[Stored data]
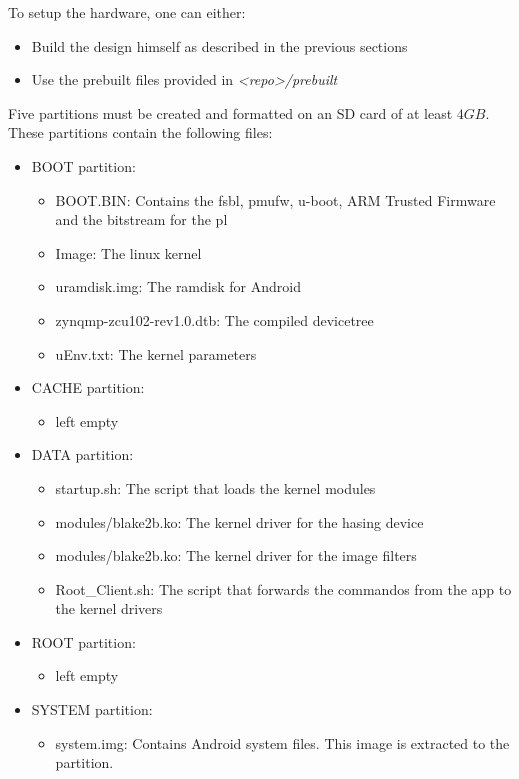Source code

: To setup the hardware, one can either:
\begin{itemize}
	\item Build the design himself as described in the previous sections
	\item Use the prebuilt files provided in \emph{<repo>/prebuilt}
\end{itemize}

Five partitions must be created and formatted on an SD card of at least $4GB$. These partitions contain the following files:
\begin{itemize}
    \item BOOT partition:
    \begin{itemize}
        \item BOOT.BIN: Contains the \gls{fsbl}, \gls{pmufw}, u-boot, ARM Trusted Firmware and the bitstream for the \gls{pl}
        \item Image: The linux kernel
        \item uramdisk.img: The ramdisk for Android
        \item zynqmp-zcu102-rev1.0.dtb: The compiled devicetree
        \item uEnv.txt: The kernel parameters 
    \end{itemize}
    
    \item CACHE partition:
    \begin{itemize}
        \item left empty
    \end{itemize}
    
    \item DATA partition:
    \begin{itemize}
        \item startup.sh: The script that loads the kernel modules
        \item modules/blake2b.ko: The kernel driver for the hasing device
        \item modules/blake2b.ko: The kernel driver for the image filters
        \item Root\_Client.sh: The script that forwards the commandos from the app to the kernel drivers
    \end{itemize}
    
    \item ROOT partition:
    \begin{itemize}
        \item left empty
    \end{itemize}
    
    \item SYSTEM partition:
    \begin{itemize}
        \item system.img: Contains Android system files. This image is extracted to the partition. 
    \end{itemize}
\end{itemize}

(Work instruction) What is needed is an exact copy of every entry, with the pictures removed.

(Response)
Source code

: To setup the hardware, one can either:
\begin{itemize}
	\item Build the design himself as described in the previous sections
	\item Use the prebuilt files provided in \emph{<repo>/prebuilt}
\end{itemize}

Five partitions must be created and formatted on an SD card of at least $4GB$. These partitions contain the following files:
\begin{itemize}
    \item BOOT partition:
    \begin{itemize}
        \item BOOT.BIN: Contains the \gls{fsbl}, \gls{pmufw}, u-boot, ARM Trusted Firmware and the bitstream for the \gls{pl}
        \item Image: The linux kernel
        \item uramdisk.img: The ramdisk for Android
        \item zynqmp-zcu102-rev1.0.dtb: The compiled devicetree
        \item uEnv.txt: The kernel parameters 
    \end{itemize}
    
    \item CACHE partition:
    \begin{itemize}
        \item left empty
    \end{itemize}
    
    \item DATA partition:
    \begin{itemize}
        \item startup.sh: The script that loads the kernel modules
        \item modules/blake2b.ko: The kernel driver for the hasing device
        \item modules/blake2b.ko: The kernel driver for the image filters
        \item Root\_Client.sh: The script that forwards the commandos from the app to the kernel drivers
    \end{itemize}
    
    \item ROOT partition:
    \begin{itemize}
        \item left empty
    \end{itemize}
    
    \item SYSTEM partition:
    \begin{itemize}
        \item system.img: Contains Android system files. This image is extracted to the partition. 
    \end{itemize}
\end{itemize}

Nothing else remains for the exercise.